Über eine viertel Million Euro kostet das Dach, dessen Instandsetzung das Land und die Deutsche Stiftung Denkmalschutz fördern. Die Gemeinde und der Kirchbauverein tragen ebenfalls ihr Scherflein bei. Wewer, der seit zweieinhalb Jahren in Golm wohnt und schon das Vertrauen als Vorsitzender des Vereins besitzt, hält einen grün glasierten Dachziegel in der Hand. „Der ist von meiner Tochter“, erzählt er und zeigt auf die Inschrift „Sarah“ auf der Rückseite.

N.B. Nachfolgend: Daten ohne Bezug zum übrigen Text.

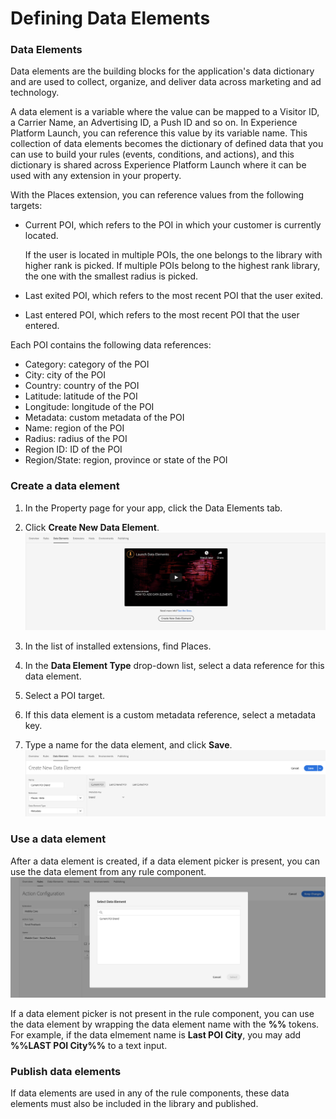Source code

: # Defining Data Elements

### Data Elements

Data elements are the building blocks for the application's data dictionary and are used to collect, organize, and deliver data across marketing and ad technology.

A data element is a variable where the value can be mapped to a Visitor ID, a Carrier Name, an Advertising ID, a Push ID and so on. In Experience Platform Launch, you can reference this value by its variable name. This collection of data elements becomes the dictionary of defined data that you can use to build your rules \(events, conditions, and actions\), and this dictionary is shared across Experience Platform Launch where it can be used with any extension in your property.

With the Places extension, you can reference values from the following targets:

* Current POI, which refers to the POI in which your customer is currently located. 

    If the user is located in multiple POIs, the one belongs to the library with higher rank is picked. If multiple POIs belong to the highest rank library, the one with the smallest radius is picked.
* Last exited POI, which refers to the most recent POI that the user exited.
* Last entered POI, which refers to the most recent POI that the user entered. 

Each POI contains the following data references:

* Category: category of the POI
* City: city of the POI
* Country: country of the POI
* Latitude: latitude of the POI
* Longitude: longitude of the POI
* Metadata: custom metadata of the POI
* Name: region of the POI
* Radius: radius of the POI
* Region ID: ID of the POI
* Region/State: region, province or state of the POI

### Create a data element

1. In the Property page for your app, click the Data Elements tab.

2. Click **Create New Data Element**.
![Create DE 2](../.gitbook/assets/create-de-2-v3.png)

3. In the list of installed extensions, find Places.

4. In the **Data Element Type** drop-down list, select a data reference for this data element.

5. Select a POI target.

6. If this data element is a custom metadata reference, select a metadata key.

7. Type a name for the data element, and click **Save**.
![Create DE 7](../.gitbook/assets/create-de-7-v3.png)


### Use a data element

After a data element is created, if a data element picker is present, you can use the data element from any rule component.
![Use DE 1](../.gitbook/assets/use-de-v2.png)

If a data element picker is not present in the rule component, you can use the data element by wrapping the data element name with the **%%** tokens.
For example, if the data elmement name is **Last POI City**, you may add **%%LAST POI City%%** to a text input.


### Publish data elements

If data elements are used in any of the rule components, these data elements must also be included in the library and published.
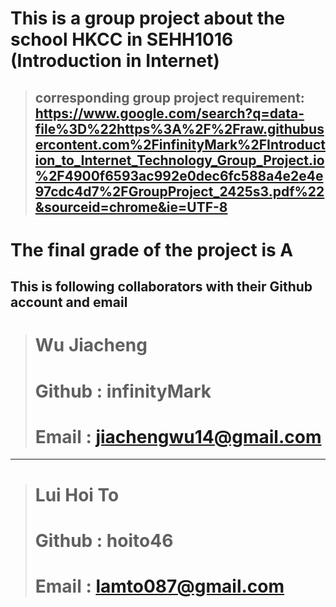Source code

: # This is a group project about the school HKCC in SEHH1016 (Introduction in Internet) 
> ## corresponding group project requirement: https://www.google.com/search?q=data-file%3D%22https%3A%2F%2Fraw.githubusercontent.com%2FinfinityMark%2FIntroduction_to_Internet_Technology_Group_Project.io%2F4900f6593ac992e0dec6fc588a4e2e4e97cdc4d7%2FGroupProject_2425s3.pdf%22&sourceid=chrome&ie=UTF-8

# The final grade of the project is A


## This is following collaborators with their Github account and email


> # Wu Jiacheng
> # Github : infinityMark
> # Email : jiachengwu14@gmail.com

---

> # Lui Hoi To
> # Github : hoito46
> # Email : lamto087@gmail.com
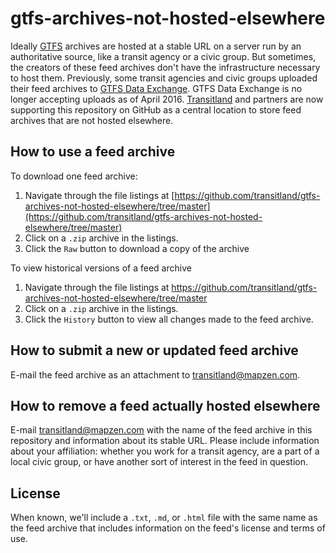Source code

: # gtfs-archives-not-hosted-elsewhere

Ideally [GTFS](https://github.com/google/transit/blob/master/gtfs/spec/en/README.md) archives are hosted at a stable URL on a server run by an authoritative source, like a transit agency or a civic group. But sometimes, the creators of these feed archives don't have the infrastructure necessary to host them. Previously, some transit agencies and civic groups uploaded their feed archives to [GTFS Data Exchange](http://www.gtfs-data-exchange.com/). GTFS Data Exchange is no longer accepting uploads as of April 2016. [Transitland](https://transit.land/) and partners are now supporting this repository on GitHub as a central location to store feed archives that are not hosted elsewhere.

## How to use a feed archive

To download one feed archive:

1. Navigate through the file listings at [https://github.com/transitland/gtfs-archives-not-hosted-elsewhere/tree/master](https://github.com/transitland/gtfs-archives-not-hosted-elsewhere/tree/master)
2. Click on a `.zip` archive in the listings.
3. Click the `Raw` button to download a copy of the archive

To view historical versions of a feed archive

1. Navigate through the file listings at https://github.com/transitland/gtfs-archives-not-hosted-elsewhere/tree/master
2. Click on a `.zip` archive in the listings.
3. Click the `History` button to view all changes made to the feed archive.

## How to submit a new or updated feed archive

E-mail the feed archive as an attachment to [transitland@mapzen.com](mailto:transitland@mapzen.com).

## How to remove a feed actually hosted elsewhere

E-mail [transitland@mapzen.com](mailto:transitland@mapzen.com) with the name of the feed archive in this repository and information about its stable URL. Please include information about your affiliation: whether you work for a transit agency, are a part of a local civic group, or have another sort of interest in the feed in question.

## License

When known, we'll include a `.txt`, `.md`, or `.html` file with the same name as the feed archive that includes information on the feed's license and terms of use.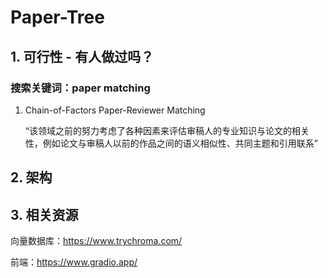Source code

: # Paper-Tree
## 1. 可行性 - 有人做过吗？
### 搜索关键词：paper matching
1. Chain-of-Factors Paper-Reviewer Matching

   “该领域之前的努力考虑了各种因素来评估审稿人的专业知识与论文的相关性，例如论文与审稿人以前的作品之间的语义相似性、共同主题和引用联系”

## 2. 架构


## 3. 相关资源
向量数据库：https://www.trychroma.com/

前端：https://www.gradio.app/


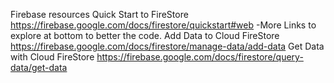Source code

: Firebase resources
    Quick Start to FireStore
        https://firebase.google.com/docs/firestore/quickstart#web
        -More Links to explore at bottom to better the code.
    Add Data to Cloud FireStore
        https://firebase.google.com/docs/firestore/manage-data/add-data
    Get Data with Cloud FireStore
        https://firebase.google.com/docs/firestore/query-data/get-data
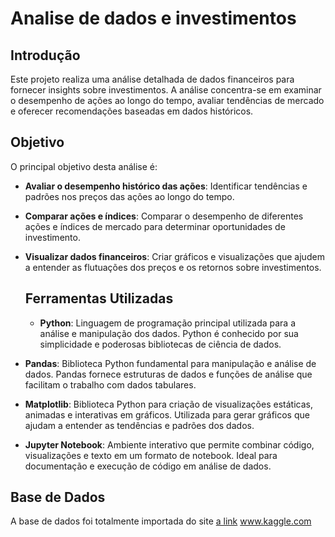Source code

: # Analise de dados e investimentos

## Introdução
Este projeto realiza uma análise detalhada de dados financeiros para fornecer insights sobre investimentos. A análise concentra-se em examinar o desempenho de ações ao longo do tempo, avaliar tendências de mercado e oferecer recomendações baseadas em dados históricos.


## Objetivo
O principal objetivo desta análise é:
- **Avaliar o desempenho histórico das ações**: Identificar tendências e padrões nos preços das ações ao longo do tempo.
- **Comparar ações e índices**: Comparar o desempenho de diferentes ações e índices de mercado para determinar oportunidades de investimento.
- **Visualizar dados financeiros**: Criar gráficos e visualizações que ajudem a entender as flutuações dos preços e os retornos sobre investimentos.


  ## Ferramentas Utilizadas
  - **Python**: Linguagem de programação principal utilizada para a análise e manipulação dos dados. Python é conhecido por sua simplicidade e poderosas bibliotecas de ciência de dados.
  
- **Pandas**: Biblioteca Python fundamental para manipulação e análise de dados. Pandas fornece estruturas de dados e funções de análise que facilitam o trabalho com dados tabulares.

- **Matplotlib**: Biblioteca Python para criação de visualizações estáticas, animadas e interativas em gráficos. Utilizada para gerar gráficos que ajudam a entender as tendências e padrões dos dados.

- **Jupyter Notebook**: Ambiente interativo que permite combinar código, visualizações e texto em um formato de notebook. Ideal para documentação e execução de código em análise de dados.

## Base de Dados
A base de dados foi totalmente importada do site [a link](https://www.kaggle.com/) www.kaggle.com
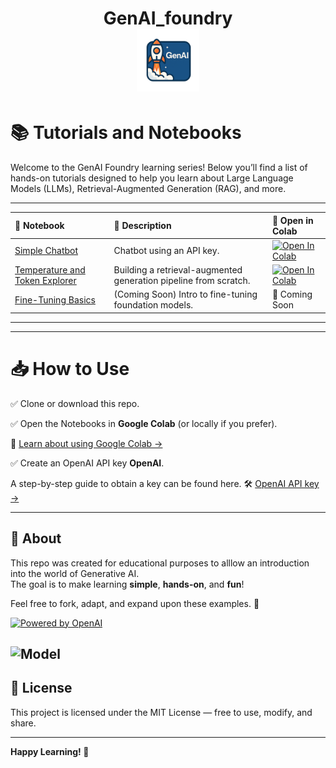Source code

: <h1 align="center">
  GenAI_foundry
  <br>
  <img src="images/genai.png" alt="GenAI Badge" width="100">



# 📚 Tutorials and Notebooks

Welcome to the GenAI Foundry learning series!   Below you’ll find a list of hands-on tutorials designed to help you learn about Large Language Models (LLMs), Retrieval-Augmented Generation (RAG), and more.

---

| 📓 Notebook | 📝 Description | 🚀 Open in Colab |
|:-----------|:---------------|:----------------|
| [Simple Chatbot](notebooks/simple_chatbot.ipynb) | Chatbot using an API key. | [![Open In Colab](https://colab.research.google.com/assets/colab-badge.svg)](https://colab.research.google.com/drive/1k5VtEDxf7fYaeV_-fVezyJMaTvPi8P_q?usp=drive_link) |
| [Temperature and Token Explorer](notebooks/OpenAI_Temperature_Token.ipynb) | Building a retrieval-augmented generation pipeline from scratch. | [![Open In Colab](https://colab.research.google.com/assets/colab-badge.svg)](https://colab.research.google.com/drive/1nf4tB7OiVDmhc8Ubcjm5D0-TvzBR03M9) |
| [Fine-Tuning Basics](notebooks/fine_tuning_basics.ipynb) | (Coming Soon) Intro to fine-tuning foundation models. | 🚧 Coming Soon |


---

---

# 📥 How to Use

✅ Clone or download this repo.  

✅ Open the Notebooks in **Google Colab** (or locally if you prefer). 

 📖 [Learn about using Google Colab →](docs/collab_notes.md)

✅ Create an OpenAI API key **OpenAI**.

A step-by-step guide to obtain a key can be found here.
 🛠 [OpenAI API key →](docs/openai.md)

---


## 📢 About

This repo was created for educational purposes to alllow an introduction into the world of Generative AI.  
The goal is to make learning **simple**, **hands-on**, and **fun**!

Feel free to fork, adapt, and expand upon these examples. 🚀

[![Powered by OpenAI](https://img.shields.io/badge/Powered_by-OpenAI-blue?logo=openai)](https://openai.com/)

![Model](https://img.shields.io/badge/model-OpenAI%20GPT--4o--mini-blue)
---

## 📝 License

This project is licensed under the MIT License — free to use, modify, and share.

---

**Happy Learning! 🌟**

So wie Sarah Wewer haben bereits 163 Spender einen roten oder grünen Ziegel erworben und mit ihrem Namen gekennzeichnet. „Dem Himmel ein Stück näher“, lautet der Spenden-Slogan. „Ich habe heute erst von der Aktion erfahren“, sagte Franz Friedrich von Preußen, der gestern zum Baustart mit dabei war: „Sie können aber zwei Ziegel notieren, für mich und meine Frau“, fügte er hinzu.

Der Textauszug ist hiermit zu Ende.